**WHAT THIS TASK INVOLVES:**
Drop the pictures from the entries below, then reproduce the rest exactly.

**RECORDS SUPPLIED:**
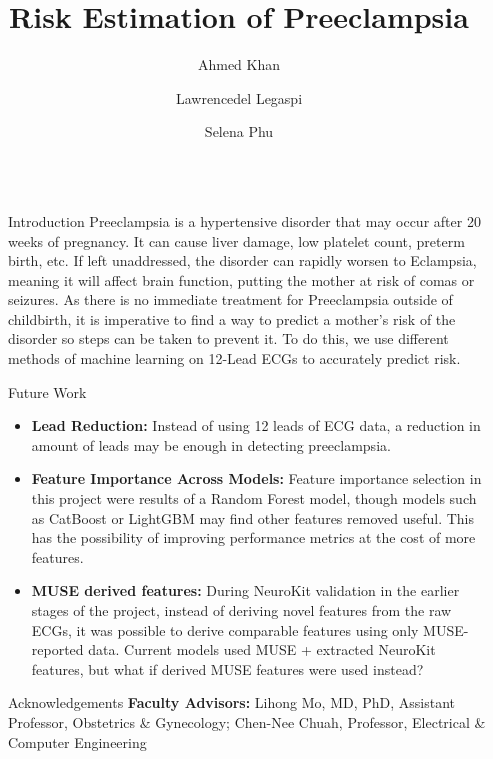 \documentclass[final]{beamer}
\title{Risk Estimation of Preeclampsia}
\author{Ahmed Khan \and Lawrencedel Legaspi \and Selena Phu}
\institute[shortinst]{Department of Electrical and Computer Engineering}
\newlength{\sepwidth}
\newlength{\colwidth}
\newcommand{\separatorcolumn}{\begin{column}{\sepwidth}\end{column}}
\begin{document}
\begin{frame}[t]
\begin{columns}[t]
\separatorcolumn

\begin{column}{\colwidth}

  \begin{block}{Introduction}
    Preeclampsia is a hypertensive disorder that may occur after 20 weeks of pregnancy. It can cause liver damage, low platelet count, preterm birth, etc. If left unaddressed, the disorder can rapidly worsen to Eclampsia, meaning it will affect brain function, putting the mother at risk of comas or seizures. As there is no immediate treatment for Preeclampsia outside of childbirth, it is imperative to find a way to predict a mother's risk of the disorder so steps can be taken to prevent it. To do this, we use different methods of machine learning on 12-Lead ECGs to accurately predict risk.
  \end{block}

  \begin{block}{Future Work}
    \begin{itemize}
      \item \textbf{Lead Reduction:} Instead of using 12 leads of ECG data, a reduction in amount of leads may be enough in detecting preeclampsia.
      \item \textbf{Feature Importance Across Models:} Feature importance selection in this project were results of a Random Forest model, though models such as CatBoost or LightGBM may find other features removed useful. This has the possibility of improving performance metrics at the cost of more features.
      \item \textbf{MUSE derived features:} During NeuroKit validation in the earlier stages of the project, instead of deriving novel features from the raw ECGs, it was possible to derive comparable features using only MUSE-reported data. Current models used MUSE + extracted NeuroKit features, but what if derived MUSE features were used instead?
    \end{itemize}
  \end{block}

  \begin{block}{Acknowledgements}
    \textbf{Faculty Advisors:} Lihong Mo, MD, PhD, Assistant Professor, Obstetrics \& Gynecology; Chen-Nee Chuah, Professor, Electrical \& Computer Engineering


\end{block}
\end{column}
\end{columns}
\end{frame}
\end{document}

**RESPONSE:**
 \documentclass[final]{beamer}
\title{Risk Estimation of Preeclampsia}
\author{Ahmed Khan \and Lawrencedel Legaspi \and Selena Phu}
\institute[shortinst]{Department of Electrical and Computer Engineering}
\newlength{\sepwidth}
\newlength{\colwidth}
\newcommand{\separatorcolumn}{\begin{column}{\sepwidth}\end{column}}
\begin{document}
\begin{frame}[t]
\begin{columns}[t]
\separatorcolumn

\begin{column}{\colwidth}

  \begin{block}{Introduction}
    Preeclampsia is a hypertensive disorder that may occur after 20 weeks of pregnancy. It can cause liver damage, low platelet count, preterm birth, etc. If left unaddressed, the disorder can rapidly worsen to Eclampsia, meaning it will affect brain function, putting the mother at risk of comas or seizures. As there is no immediate treatment for Preeclampsia outside of childbirth, it is imperative to find a way to predict a mother's risk of the disorder so steps can be taken to prevent it. To do this, we use different methods of machine learning on 12-Lead ECGs to accurately predict risk.
  \end{block}

  \begin{block}{Future Work}
    \begin{itemize}
      \item \textbf{Lead Reduction:} Instead of using 12 leads of ECG data, a reduction in amount of leads may be enough in detecting preeclampsia.
      \item \textbf{Feature Importance Across Models:} Feature importance selection in this project were results of a Random Forest model, though models such as CatBoost or LightGBM may find other features removed useful. This has the possibility of improving performance metrics at the cost of more features.
      \item \textbf{MUSE derived features:} During NeuroKit validation in the earlier stages of the project, instead of deriving novel features from the raw ECGs, it was possible to derive comparable features using only MUSE-reported data. Current models used MUSE + extracted NeuroKit features, but what if derived MUSE features were used instead?
    \end{itemize}
  \end{block}

  \begin{block}{Acknowledgements}
    \textbf{Faculty Advisors:} Lihong Mo, MD, PhD, Assistant Professor, Obstetrics \& Gynecology; Chen-Nee Chuah, Professor, Electrical \& Computer Engineering


\end{block}
\end{column}
\end{columns}
\end{frame}
\end{document}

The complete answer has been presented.